▸ **EXERCISE**:
Please restate, word for word, the lines below that begin at the one with "- 개념 : 프로세스에서 특정 파일에 접근할 때 사용하는 추상적인 값" and end at the one with "## ✏️ socket() 시스템 콜". Leave out all other lines.

▸ **DATA TO USE**:
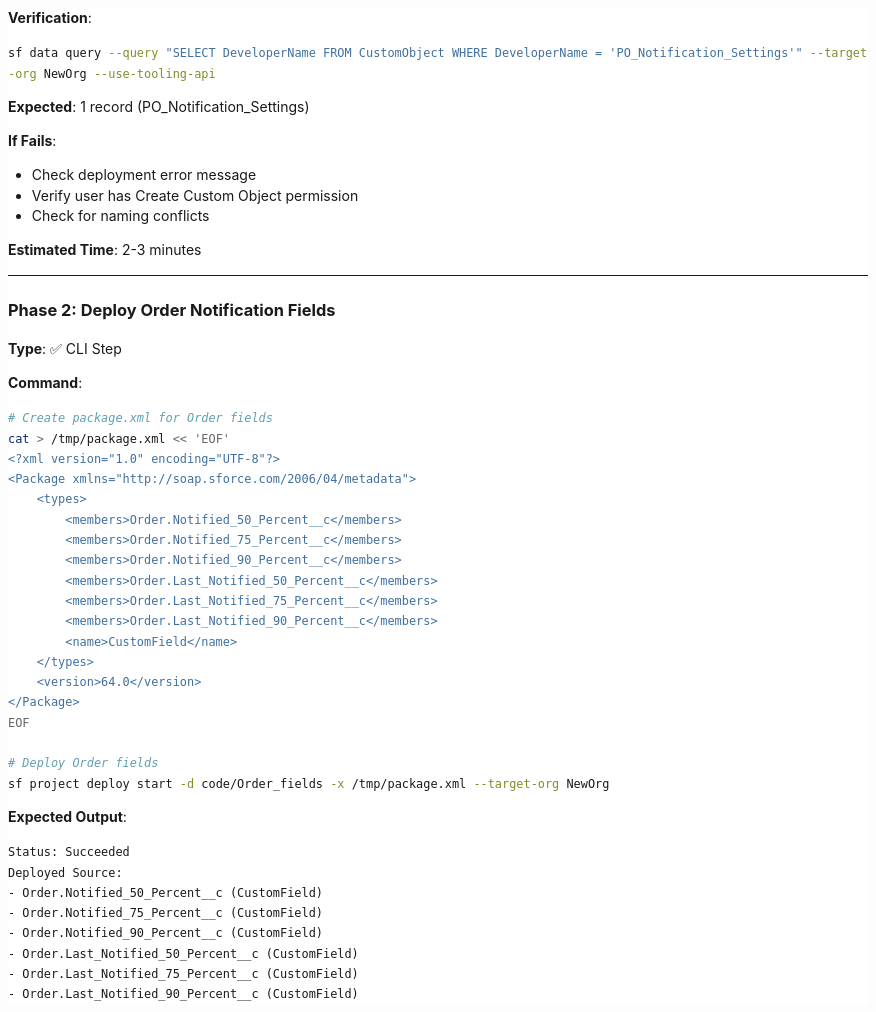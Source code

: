 **Verification**:
```bash
sf data query --query "SELECT DeveloperName FROM CustomObject WHERE DeveloperName = 'PO_Notification_Settings'" --target-org NewOrg --use-tooling-api
```

**Expected**: 1 record (PO_Notification_Settings)

**If Fails**:
- Check deployment error message
- Verify user has Create Custom Object permission
- Check for naming conflicts

**Estimated Time**: 2-3 minutes

---

### Phase 2: Deploy Order Notification Fields

**Type**: ✅ CLI Step

**Command**:
```bash
# Create package.xml for Order fields
cat > /tmp/package.xml << 'EOF'
<?xml version="1.0" encoding="UTF-8"?>
<Package xmlns="http://soap.sforce.com/2006/04/metadata">
    <types>
        <members>Order.Notified_50_Percent__c</members>
        <members>Order.Notified_75_Percent__c</members>
        <members>Order.Notified_90_Percent__c</members>
        <members>Order.Last_Notified_50_Percent__c</members>
        <members>Order.Last_Notified_75_Percent__c</members>
        <members>Order.Last_Notified_90_Percent__c</members>
        <name>CustomField</name>
    </types>
    <version>64.0</version>
</Package>
EOF

# Deploy Order fields
sf project deploy start -d code/Order_fields -x /tmp/package.xml --target-org NewOrg
```

**Expected Output**:
```
Status: Succeeded
Deployed Source:
- Order.Notified_50_Percent__c (CustomField)
- Order.Notified_75_Percent__c (CustomField)
- Order.Notified_90_Percent__c (CustomField)
- Order.Last_Notified_50_Percent__c (CustomField)
- Order.Last_Notified_75_Percent__c (CustomField)
- Order.Last_Notified_90_Percent__c (CustomField)
```
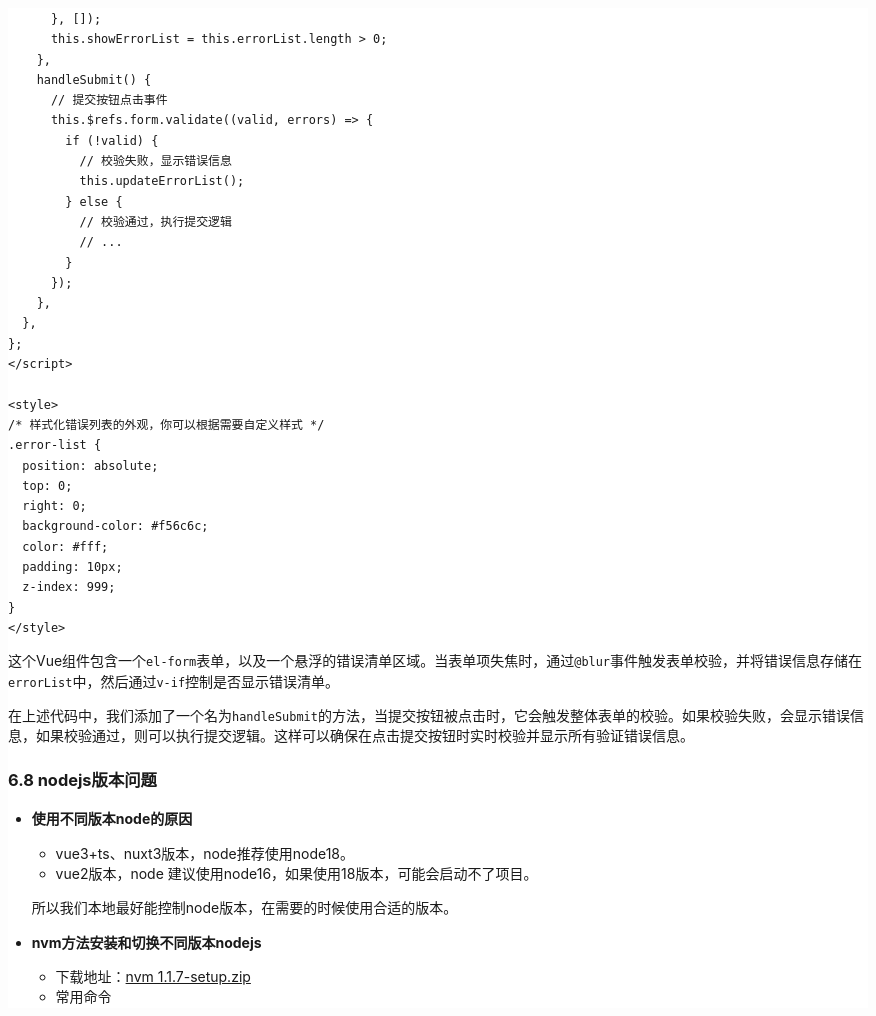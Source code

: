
 ```vue
      }, []);
      this.showErrorList = this.errorList.length > 0;
    },
    handleSubmit() {
      // 提交按钮点击事件
      this.$refs.form.validate((valid, errors) => {
        if (!valid) {
          // 校验失败，显示错误信息
          this.updateErrorList();
        } else {
          // 校验通过，执行提交逻辑
          // ...
        }
      });
    },
  },
};
</script>

<style>
/* 样式化错误列表的外观，你可以根据需要自定义样式 */
.error-list {
  position: absolute;
  top: 0;
  right: 0;
  background-color: #f56c6c;
  color: #fff;
  padding: 10px;
  z-index: 999;
}
</style>
```
这个Vue组件包含一个`el-form`表单，以及一个悬浮的错误清单区域。当表单项失焦时，通过`@blur`事件触发表单校验，并将错误信息存储在`errorList`中，然后通过`v-if`控制是否显示错误清单。

在上述代码中，我们添加了一个名为`handleSubmit`的方法，当提交按钮被点击时，它会触发整体表单的校验。如果校验失败，会显示错误信息，如果校验通过，则可以执行提交逻辑。这样可以确保在点击提交按钮时实时校验并显示所有验证错误信息。



### 6.8 nodejs版本问题

- **使用不同版本node的原因**

  - vue3+ts、nuxt3版本，node推荐使用node18。
  - vue2版本，node 建议使用node16，如果使用18版本，可能会启动不了项目。

  所以我们本地最好能控制node版本，在需要的时候使用合适的版本。

- **nvm方法安装和切换不同版本nodejs**

  - 下载地址：<a href="https://nvm.uihtm.com/nvm1.1.7-setup.zip" title="nvm 1.1.7-setup.zip">nvm 1.1.7-setup.zip</a>
  - 常用命令
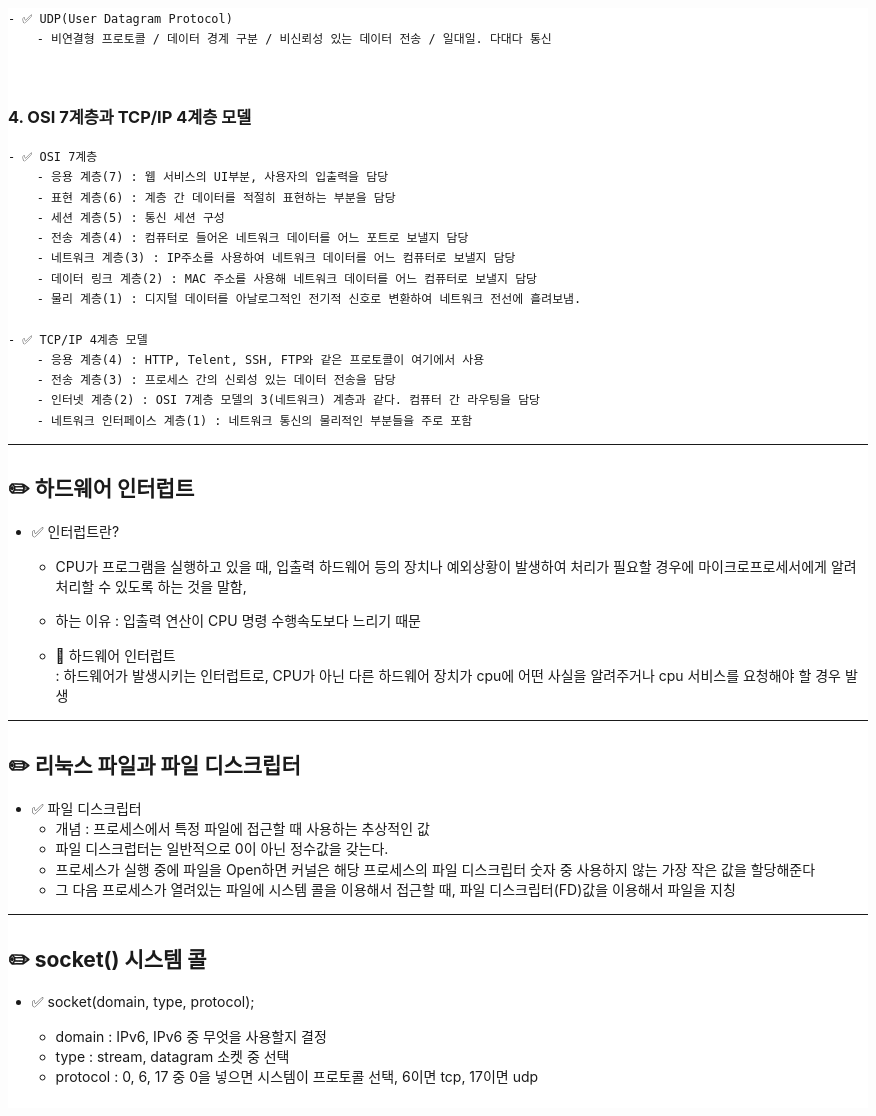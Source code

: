     - ✅ UDP(User Datagram Protocol)
        - 비연결형 프로토콜 / 데이터 경계 구분 / 비신뢰성 있는 데이터 전송 / 일대일. 다대다 통신

<br>

### 4. OSI 7계층과 TCP/IP 4계층 모델

    - ✅ OSI 7계층
        - 응용 계층(7) : 웹 서비스의 UI부분, 사용자의 입출력을 담당
        - 표현 계층(6) : 계층 간 데이터를 적절히 표현하는 부분을 담당
        - 세션 계층(5) : 통신 세션 구성
        - 전송 계층(4) : 컴퓨터로 들어온 네트워크 데이터를 어느 포트로 보낼지 담당
        - 네트워크 계층(3) : IP주소를 사용하여 네트워크 데이터를 어느 컴퓨터로 보낼지 담당
        - 데이터 링크 계층(2) : MAC 주소를 사용해 네트워크 데이터를 어느 컴퓨터로 보낼지 담당
        - 물리 계층(1) : 디지털 데이터를 아날로그적인 전기적 신호로 변환하여 네트워크 전선에 흘려보냄.

    - ✅ TCP/IP 4계층 모델
        - 응용 계층(4) : HTTP, Telent, SSH, FTP와 같은 프로토콜이 여기에서 사용
        - 전송 계층(3) : 프로세스 간의 신뢰성 있는 데이터 전송을 담당
        - 인터넷 계층(2) : OSI 7계층 모델의 3(네트워크) 계층과 같다. 컴퓨터 간 라우팅을 담당
        - 네트워크 인터페이스 계층(1) : 네트워크 통신의 물리적인 부분들을 주로 포함

---

## ✏️ 하드웨어 인터럽트

- ✅ 인터럽트란?
    - CPU가 프로그램을 실행하고 있을 때, 입출력 하드웨어 등의 장치나 예외상황이 발생하여 처리가 필요할 경우에 마이크로프로세서에게 알려 처리할 수 있도록 하는 것을 말함,

    - 하는 이유 : 입출력 연산이 CPU 명령 수행속도보다 느리기 때문

    - 🎈 하드웨어 인터럽트<br>
    : 하드웨어가 발생시키는 인터럽트로, CPU가 아닌 다른 하드웨어 장치가 cpu에 어떤 사실을 알려주거나 cpu 서비스를 요청해야 할 경우 발생

---

## ✏️ 리눅스 파일과 파일 디스크립터

- ✅ 파일 디스크립터
    - 개념 : 프로세스에서 특정 파일에 접근할 때 사용하는 추상적인 값
    - 파일 디스크럽터는 일반적으로 0이 아닌 정수값을 갖는다. 
    - 프로세스가 실행 중에 파일을 Open하면 커널은 해당 프로세스의 파일 디스크립터 숫자 중 사용하지 않는 가장 작은 값을 할당해준다
    - 그 다음 프로세스가 열려있는 파일에 시스템 콜을 이용해서 접근할 때, 파일 디스크립터(FD)값을 이용해서 파일을 지칭

---

## ✏️ socket() 시스템 콜

- ✅ socket(domain, type, protocol);
    - domain : IPv6, IPv6 중 무엇을 사용할지 결정
    - type : stream, datagram 소켓 중 선택
    - protocol : 0, 6, 17 중 0을 넣으면 시스템이 프로토콜 선택, 6이면 tcp, 17이면 udp

    <br>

▸ **WRITTEN RESPONSE**:
    - 개념 : 프로세스에서 특정 파일에 접근할 때 사용하는 추상적인 값
    - 파일 디스크럽터는 일반적으로 0이 아닌 정수값을 갖는다. 
    - 프로세스가 실행 중에 파일을 Open하면 커널은 해당 프로세스의 파일 디스크립터 숫자 중 사용하지 않는 가장 작은 값을 할당해준다
    - 그 다음 프로세스가 열려있는 파일에 시스템 콜을 이용해서 접근할 때, 파일 디스크립터(FD)값을 이용해서 파일을 지칭

---

## ✏️ socket() 시스템 콜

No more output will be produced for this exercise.